Beware geeks bearing gifts – why sports’ rights holders need to think carefully before moving away from ‘traditional’ broadcasters
Two significant events this week raised eyebrows in the lucrative world of live sports broadcasting.
Firstly, Facebook agreed an exclusive deal to show La Liga to users in Asian territories including India, Bangladesh, Sri Lanka and Pakistan.
It will live stream all 380 matches this season for free to its 348 million users in the region. The move fits with Facebook's ambition to grow use of its social networking platform outside markets that have reached saturation. As a country with a population of 1.3 billion and relatively affordable mobile data, India, in particular, is an obvious target.
This is the first big move by Facebook but follows an expected trend with Amazon broadcasting the US Open tennis for the first time this month and proposing to bundle 20 English Premier League matches together with its Prime subscription service from next year.
In a world where competition for live sports rights has been under threat with traditional broadcast companies consolidating at speed and others (notably both the BBC and ITV in the UK) struggling to compete, seeing these new channels come to market is encouraging for sports rights holders and championship promoters.
The second significant event this past weekend saw Eleven Sports streaming live coverage of this year's PGA Championship, golf's fourth and final major of the year. Eleven Sports has competed successfully for a number of valuable broadcast rights in recent months.
However, a string of technical issues affected coverage on day one of the championship - including a very makeshift studio offering, microphone crosstalk and a cut in service as Brooks Koepka holed the winning putt - left many viewers unhappy with the coverage.
Live sports is the last great asset of the linear TV industry and sports rights holders have been the principal benefactor of enhanced competition from new entrants to the market.

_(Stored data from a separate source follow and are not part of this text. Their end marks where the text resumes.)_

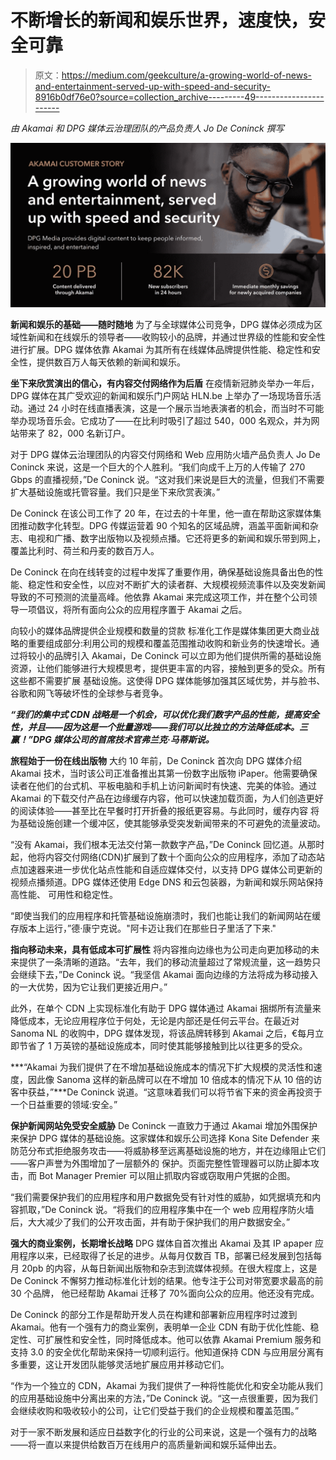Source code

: # 不断增长的新闻和娱乐世界，速度快，安全可靠

> 原文：<https://medium.com/geekculture/a-growing-world-of-news-and-entertainment-served-up-with-speed-and-security-8916b0df76e0?source=collection_archive---------49----------------------->

*由 Akamai 和 DPG 媒体云治理团队的产品负责人 Jo De Coninck 撰写*

![](img/8c7407e768be0ad3c14addb6c556cd14.png)

**新闻和娱乐的基础——随时随地** 为了与全球媒体公司竞争，DPG 媒体必须成为区域性新闻和在线娱乐的领导者——收购较小的品牌，并通过世界级的性能和安全性进行扩展。DPG 媒体依靠 Akamai 为其所有在线媒体品牌提供性能、稳定性和安全性，提供数百万人每天依赖的新闻和娱乐。

**坐下来欣赏演出的信心，有内容交付网络作为后盾**
在疫情新冠肺炎举办一年后，DPG 媒体在其广受欢迎的新闻和娱乐门户网站 HLN.be 上举办了一场现场音乐活动。通过 24 小时在线直播表演，这是一个展示当地表演者的机会，而当时不可能举办现场音乐会。它成功了——在比利时吸引了超过 540，000 名观众，并为网站带来了 82，000 名新订户。

对于 DPG 媒体云治理团队的内容交付网络和 Web 应用防火墙产品负责人 Jo De Coninck 来说，这是一个巨大的个人胜利。“我们向成千上万的人传输了 270 Gbps 的直播视频，”De Coninck 说。“这对我们来说是巨大的流量，但我们不需要扩大基础设施或托管容量。我们只是坐下来欣赏表演。”

De Coninck 在该公司工作了 20 年，在过去的十年里，他一直在帮助这家媒体集团推动数字化转型。DPG 传媒运营着 90 个知名的区域品牌，涵盖平面新闻和杂志、电视和广播、数字出版物以及视频点播。它还将更多的新闻和娱乐带到网上，覆盖比利时、荷兰和丹麦的数百万人。

De Coninck 在向在线转变的过程中发挥了重要作用，确保基础设施具备出色的性能、稳定性和安全性，以应对不断扩大的读者群、大规模视频流事件以及突发新闻导致的不可预测的流量高峰。他依靠 Akamai 来完成这项工作，并在整个公司领导一项倡议，将所有面向公众的应用程序置于 Akamai 之后。

向较小的媒体品牌提供企业规模和数量的贷款
标准化工作是媒体集团更大商业战略的重要组成部分:利用公司的规模和覆盖范围推动收购和新业务的快速增长。通过将较小的品牌引入 Akamai，De Coninck 可以立即为他们提供所需的基础设施资源，让他们能够进行大规模思考，提供更丰富的内容，接触到更多的受众。所有这些都不需要扩展
基础设施。这使得 DPG 媒体能够加强其区域优势，并与脸书、谷歌和网飞等破坏性的全球参与者竞争。

***“我们的集中式 CDN 战略是一个机会，可以优化我们数字产品的性能，提高安全性，并且——因为这是一个批量游戏——我们可以比独立的方法降低成本。三赢！”DPG 媒体公司的首席技术官弗兰克·马蒂斯说。***

**旅程始于一份在线出版物**
大约 10 年前，De Coninck 首次向 DPG 媒体介绍 Akamai 技术，当时该公司正准备推出其第一份数字出版物 iPaper。他需要确保读者在他们的台式机、平板电脑和手机上访问新闻时有快速、完美的体验。通过 Akamai 的下载交付产品在边缘缓存内容，他可以快速加载页面，为人们创造更好的阅读体验——甚至比在早餐时打开折叠的报纸更容易。与此同时，缓存内容
将为基础设施创建一个缓冲区，使其能够承受突发新闻带来的不可避免的流量波动。

“没有 Akamai，我们根本无法交付第一款数字产品，”De Coninck 回忆道。从那时起，他将内容交付网络(CDN)扩展到了数十个面向公众的应用程序，添加了动态站点加速器来进一步优化站点性能和自适应媒体交付，以支持 DPG 媒体公司更新的视频点播频道。DPG 媒体还使用 Edge DNS 和云包装器，为新闻和娱乐网站保持高性能、
可用性和稳定性。

“即使当我们的应用程序和托管基础设施崩溃时，我们也能让我们的新闻网站在缓存版本上运行，”德·康宁克说。"阿卡迈让我们在那些日子里活了下来."

**指向移动未来，具有低成本可扩展性** 将内容推向边缘也为公司走向更加移动的未来提供了一条清晰的道路。“去年，我们的移动流量超过了常规流量，这一趋势只会继续下去，”De Coninck 说。“我坚信 Akamai 面向边缘的方法将成为移动接入的一大优势，因为它让我们更接近用户。”

此外，在单个 CDN 上实现标准化有助于 DPG 媒体通过 Akamai 捆绑所有流量来降低成本，无论应用程序位于何处，无论是内部还是任何云平台。在最近对 Sanoma NL 的收购中，DPG 媒体发现，将该品牌转移到 Akamai 之后，€每月立即节省了 1 万英镑的基础设施成本，同时使其能够接触到比以往更多的受众。

***“Akamai 为我们提供了在不增加基础设施成本的情况下扩大规模的灵活性和速度，因此像 Sanoma 这样的新品牌可以在不增加 10 倍成本的情况下从 10 倍的访客中获益，”***De Coninck 说道。“这意味着我们可以将节省下来的资金再投资于一个日益重要的领域:安全。”

**保护新闻网站免受安全威胁** De Coninck 一直致力于通过 Akamai 增加外围保护来保护 DPG 媒体的基础设施。这家媒体和娱乐公司选择 Kona Site Defender 来防范分布式拒绝服务攻击——将威胁移至远离基础设施的地方，并在边缘阻止它们——客户声誉为外围增加了一层额外的
保护。页面完整性管理器可以防止脚本攻击，而 Bot Manager Premier 可以阻止抓取内容或窃取用户凭据的企图。

“我们需要保护我们的应用程序和用户数据免受有针对性的威胁，如凭据填充和内容抓取，”De Coninck 说。“将我们的应用程序集中在一个 web 应用程序防火墙后，大大减少了我们的公开攻击面，并有助于保护我们的用户数据安全。”

**强大的商业案例，长期增长战略** DPG 媒体自首次推出 Akamai 及其 IP apaper 应用程序以来，已经取得了长足的进步。从每月仅数百 TB，部署已经发展到包括每月 20pb 的内容，从每日新闻出版物和杂志到流媒体视频。在很大程度上，这是 De Coninck 不懈努力推动标准化计划的结果。他专注于公司对带宽要求最高的前 30 个品牌，
他已经帮助 Akamai 迁移了 70%面向公众的应用。他还没有完成。

De Coninck 的部分工作是帮助开发人员在构建和部署新应用程序时过渡到 Akamai。他有一个强有力的商业案例，表明单一企业 CDN 有助于优化性能、稳定性、可扩展性和安全性，同时降低成本。他可以依靠 Akamai Premium 服务和支持 3.0 的安全优化帮助来保持一切顺利运行。他知道保持 CDN 与应用层分离有多重要，这让开发团队能够灵活地扩展应用并移动它们。

“作为一个独立的 CDN，Akamai 为我们提供了一种将性能优化和安全功能从我们的应用基础设施中分离出来的方法，”De Coninck 说。“这一点很重要，因为我们会继续收购和吸收较小的公司，让它们受益于我们的企业规模和覆盖范围。”

对于一家不断发展和适应日益数字化的行业的公司来说，这是一个强有力的战略——将一直以来提供给数百万在线用户的高质量新闻和娱乐延伸出去。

The value of live rights has continued to escalate.
However, it becomes clear that the experience and technical skills of the more traditional broadcast companies in producing an entertaining and quality broadcast feed should not be discarded lightly in return for short-term financial benefits.
Rights holders will be acutely aware that their real asset is not the live rights they control, but the audience for those rights. In a multi-channel world where the sports fan must choose carefully where to allocate their time, an audience will be swiftly lost to poor quality coverage, and much harder to rebuild.
So while increased competition from the technology companies will help maintain the financial value of live rights, the risks of moving away from more traditional broadcasters will remain significant. Until, that is, the geeks learn the skills needed to deliver a quality product.
History suggests that will not take long.